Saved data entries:
/---

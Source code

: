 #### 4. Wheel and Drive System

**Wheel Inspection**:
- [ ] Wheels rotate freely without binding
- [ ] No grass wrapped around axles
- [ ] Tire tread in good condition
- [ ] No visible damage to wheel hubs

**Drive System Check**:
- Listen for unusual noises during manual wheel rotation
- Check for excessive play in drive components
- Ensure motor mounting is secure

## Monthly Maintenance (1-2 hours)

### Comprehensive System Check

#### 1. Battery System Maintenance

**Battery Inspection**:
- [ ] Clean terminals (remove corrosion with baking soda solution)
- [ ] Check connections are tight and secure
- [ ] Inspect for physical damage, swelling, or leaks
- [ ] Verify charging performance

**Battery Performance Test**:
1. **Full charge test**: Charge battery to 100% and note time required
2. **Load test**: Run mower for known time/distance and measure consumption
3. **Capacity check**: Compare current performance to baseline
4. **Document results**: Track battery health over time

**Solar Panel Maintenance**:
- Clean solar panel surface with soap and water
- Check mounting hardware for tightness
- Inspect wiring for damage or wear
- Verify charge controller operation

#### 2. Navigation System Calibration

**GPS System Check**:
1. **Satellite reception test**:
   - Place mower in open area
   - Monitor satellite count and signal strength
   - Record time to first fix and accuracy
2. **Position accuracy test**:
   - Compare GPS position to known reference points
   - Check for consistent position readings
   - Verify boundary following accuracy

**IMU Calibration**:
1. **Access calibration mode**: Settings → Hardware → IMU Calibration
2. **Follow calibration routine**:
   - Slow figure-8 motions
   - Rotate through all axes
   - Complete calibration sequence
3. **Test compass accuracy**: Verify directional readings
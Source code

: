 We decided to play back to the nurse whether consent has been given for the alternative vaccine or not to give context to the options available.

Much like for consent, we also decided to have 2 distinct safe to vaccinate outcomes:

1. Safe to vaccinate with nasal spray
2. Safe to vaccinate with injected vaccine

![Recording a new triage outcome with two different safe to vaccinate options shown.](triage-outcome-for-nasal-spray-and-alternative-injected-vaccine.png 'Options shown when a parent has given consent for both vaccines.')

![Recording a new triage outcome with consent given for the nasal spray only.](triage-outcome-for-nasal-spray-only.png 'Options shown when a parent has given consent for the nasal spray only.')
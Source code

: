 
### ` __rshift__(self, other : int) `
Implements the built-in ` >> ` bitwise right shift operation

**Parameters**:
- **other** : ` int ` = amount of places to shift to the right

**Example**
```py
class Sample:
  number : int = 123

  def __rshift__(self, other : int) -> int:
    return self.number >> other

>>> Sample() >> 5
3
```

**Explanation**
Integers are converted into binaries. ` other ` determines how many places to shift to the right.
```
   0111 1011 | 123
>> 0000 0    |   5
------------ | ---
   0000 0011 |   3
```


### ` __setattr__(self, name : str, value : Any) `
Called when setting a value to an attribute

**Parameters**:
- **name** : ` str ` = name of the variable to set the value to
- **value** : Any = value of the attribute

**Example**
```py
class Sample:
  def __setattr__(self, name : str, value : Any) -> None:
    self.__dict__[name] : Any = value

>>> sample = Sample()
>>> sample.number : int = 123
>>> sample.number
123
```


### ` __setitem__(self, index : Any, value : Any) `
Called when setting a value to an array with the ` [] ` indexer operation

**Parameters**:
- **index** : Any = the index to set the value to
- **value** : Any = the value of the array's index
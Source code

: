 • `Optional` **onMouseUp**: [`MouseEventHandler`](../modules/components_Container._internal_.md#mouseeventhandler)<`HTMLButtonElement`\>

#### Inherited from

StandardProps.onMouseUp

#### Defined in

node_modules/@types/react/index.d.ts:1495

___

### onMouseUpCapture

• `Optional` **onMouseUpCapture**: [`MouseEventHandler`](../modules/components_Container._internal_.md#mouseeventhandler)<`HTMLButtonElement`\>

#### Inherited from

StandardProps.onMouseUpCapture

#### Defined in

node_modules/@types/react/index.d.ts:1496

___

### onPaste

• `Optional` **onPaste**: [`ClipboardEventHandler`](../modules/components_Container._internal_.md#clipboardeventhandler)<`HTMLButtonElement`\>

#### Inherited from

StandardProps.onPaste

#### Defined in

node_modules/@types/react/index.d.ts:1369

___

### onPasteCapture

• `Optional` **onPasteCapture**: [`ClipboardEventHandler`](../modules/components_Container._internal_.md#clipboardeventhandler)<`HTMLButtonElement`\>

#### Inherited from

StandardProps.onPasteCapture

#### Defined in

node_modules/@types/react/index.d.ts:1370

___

\---

:: Task prompt ::
Start at the line containing "node_modules/@types/react/index.d.ts:1496" and copy each line through the last one in the records, exactly and with nothing added.

:: Exercise result ::
node_modules/@types/react/index.d.ts:1496

___

### onPaste

• `Optional` **onPaste**: [`ClipboardEventHandler`](../modules/components_Container._internal_.md#clipboardeventhandler)<`HTMLButtonElement`\>

#### Inherited from

StandardProps.onPaste

#### Defined in

node_modules/@types/react/index.d.ts:1369

___

### onPasteCapture

• `Optional` **onPasteCapture**: [`ClipboardEventHandler`](../modules/components_Container._internal_.md#clipboardeventhandler)<`HTMLButtonElement`\>

#### Inherited from

StandardProps.onPasteCapture

#### Defined in

node_modules/@types/react/index.d.ts:1370

___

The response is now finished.